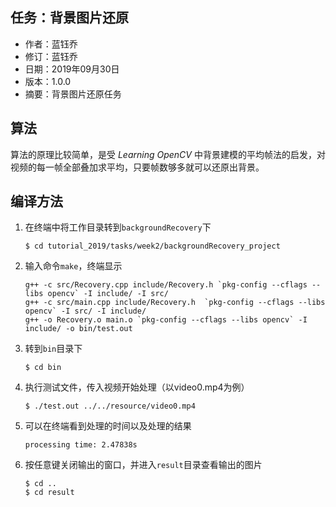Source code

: ## 任务：背景图片还原

- 作者：蓝钰乔
- 修订：蓝钰乔
- 日期：2019年09月30日
- 版本：1.0.0
- 摘要：背景图片还原任务



## 算法

算法的原理比较简单，是受 *Learning OpenCV* 中背景建模的平均帧法的启发，对视频的每一帧全部叠加求平均，只要帧数够多就可以还原出背景。

## 编译方法

1. 在终端中将工作目录转到`backgroundRecovery`下

   ```shell
   $ cd tutorial_2019/tasks/week2/backgroundRecovery_project
   ```

   

2. 输入命令`make`，终端显示

   ```shell
   g++ -c src/Recovery.cpp include/Recovery.h `pkg-config --cflags --libs opencv` -I include/ -I src/
   g++ -c src/main.cpp include/Recovery.h  `pkg-config --cflags --libs opencv` -I src/ -I include/
   g++ -o Recovery.o main.o `pkg-config --cflags --libs opencv` -I include/ -o bin/test.out
   ```

   

3. 转到`bin`目录下

   ```
   $ cd bin
   ```

   

4. 执行测试文件，传入视频开始处理（以video0.mp4为例）

   ```shell
   $ ./test.out ../../resource/video0.mp4
   ```

   

5. 可以在终端看到处理的时间以及处理的结果

   ```shell
   processing time: 2.47838s
   ```

   

6. 按任意键关闭输出的窗口，并进入`result`目录查看输出的图片

   ```shell
   $ cd ..
   $ cd result
   ```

Exercise instructions: Every line in the data that holds the string "include" should be copied.

Result of this task:
   g++ -c src/Recovery.cpp include/Recovery.h `pkg-config --cflags --libs opencv` -I include/ -I src/
   g++ -c src/main.cpp include/Recovery.h  `pkg-config --cflags --libs opencv` -I src/ -I include/
   g++ -o Recovery.o main.o `pkg-config --cflags --libs opencv` -I include/ -o bin/test.out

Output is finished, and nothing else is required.